When Mel Pearson returned to Michigan in 2017, he had his work cut out for him.

Taking the reigns of a program is challenging, especially following a lackluster season and especially following the footsteps of Red Berenson, a U.S. Hockey Hall of Famer and Michigan legend. Immediately, one must think about what to keep from the previous regime, what new things to bring in, building trust with players, recruiting and getting the team back on track.

Often overlooked, though, is what teams to schedule.

The Michigan hockey team (2-1-1) typically plans its schedule three years in advance. So upon Pearson’s arrival, many of this season’s series — such as the recent two against Clarkson and Lake Superior State — were already set in stone. 
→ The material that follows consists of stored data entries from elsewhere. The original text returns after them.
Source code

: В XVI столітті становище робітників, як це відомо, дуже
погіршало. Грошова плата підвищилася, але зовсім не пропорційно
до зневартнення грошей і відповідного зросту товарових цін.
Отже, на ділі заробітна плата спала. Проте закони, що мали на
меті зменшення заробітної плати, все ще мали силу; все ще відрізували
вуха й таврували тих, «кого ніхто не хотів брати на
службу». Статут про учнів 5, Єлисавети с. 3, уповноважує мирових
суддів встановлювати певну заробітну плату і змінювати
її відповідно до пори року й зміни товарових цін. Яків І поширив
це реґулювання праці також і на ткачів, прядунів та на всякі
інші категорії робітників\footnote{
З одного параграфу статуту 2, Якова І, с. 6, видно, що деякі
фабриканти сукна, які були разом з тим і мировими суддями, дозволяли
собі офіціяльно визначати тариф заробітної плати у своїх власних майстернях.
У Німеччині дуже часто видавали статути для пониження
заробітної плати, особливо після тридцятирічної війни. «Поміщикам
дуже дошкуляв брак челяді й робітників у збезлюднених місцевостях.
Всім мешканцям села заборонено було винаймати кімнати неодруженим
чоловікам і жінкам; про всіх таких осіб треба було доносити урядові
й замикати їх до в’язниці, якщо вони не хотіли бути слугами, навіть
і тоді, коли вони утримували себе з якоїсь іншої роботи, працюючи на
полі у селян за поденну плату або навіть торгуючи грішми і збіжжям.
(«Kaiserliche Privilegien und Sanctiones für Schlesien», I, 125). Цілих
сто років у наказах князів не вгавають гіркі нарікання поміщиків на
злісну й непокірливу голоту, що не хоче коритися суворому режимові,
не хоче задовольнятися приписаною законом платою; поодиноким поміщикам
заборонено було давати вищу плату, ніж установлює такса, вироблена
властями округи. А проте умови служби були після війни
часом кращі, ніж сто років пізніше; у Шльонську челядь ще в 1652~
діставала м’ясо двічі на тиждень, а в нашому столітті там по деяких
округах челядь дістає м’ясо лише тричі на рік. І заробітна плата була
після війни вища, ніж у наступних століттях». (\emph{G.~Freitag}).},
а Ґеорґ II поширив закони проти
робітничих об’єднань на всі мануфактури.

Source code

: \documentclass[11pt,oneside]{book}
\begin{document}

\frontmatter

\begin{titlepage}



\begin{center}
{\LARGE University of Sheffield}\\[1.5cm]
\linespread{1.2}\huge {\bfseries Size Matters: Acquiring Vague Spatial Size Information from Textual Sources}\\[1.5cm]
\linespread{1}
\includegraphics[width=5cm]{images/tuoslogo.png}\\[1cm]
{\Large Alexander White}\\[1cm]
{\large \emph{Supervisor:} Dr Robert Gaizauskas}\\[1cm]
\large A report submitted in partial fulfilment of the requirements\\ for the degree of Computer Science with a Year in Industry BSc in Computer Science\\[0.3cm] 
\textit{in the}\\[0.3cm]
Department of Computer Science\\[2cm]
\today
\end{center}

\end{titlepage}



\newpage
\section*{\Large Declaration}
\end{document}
Still, Pearson had a say in how to fill the leftover non-conference schedule. With that opportunity, he supported talk of playing Western Michigan, and as a result the Wolverines will face the No. 18 Broncos (1-2-1) this weekend in a home-and-home series.

The two teams met last season for the first time since 2013 and split the series in high-scoring affairs. Back in the CCHA days, the matchup was a significant rivalry. Having served as an assistant and associate head coach at Michigan for 23 years, Pearson is no stranger to the history.

“I like it. It was a good rivalry,” Pearson said. “I think it’s important that we continue to play in-state teams in Michigan. I think it’s good for them and their fan base. I think it’s good for us and our fan base. 

“I think you can relate to Western Michigan, whatever you think about ‘em, versus Colorado College or Nebraska-Omaha. Not to pick on them, but there’s some history there. And I know sometimes you have to create new rivalries, but I just think it’s real important, if we can, to support the in-state teams.”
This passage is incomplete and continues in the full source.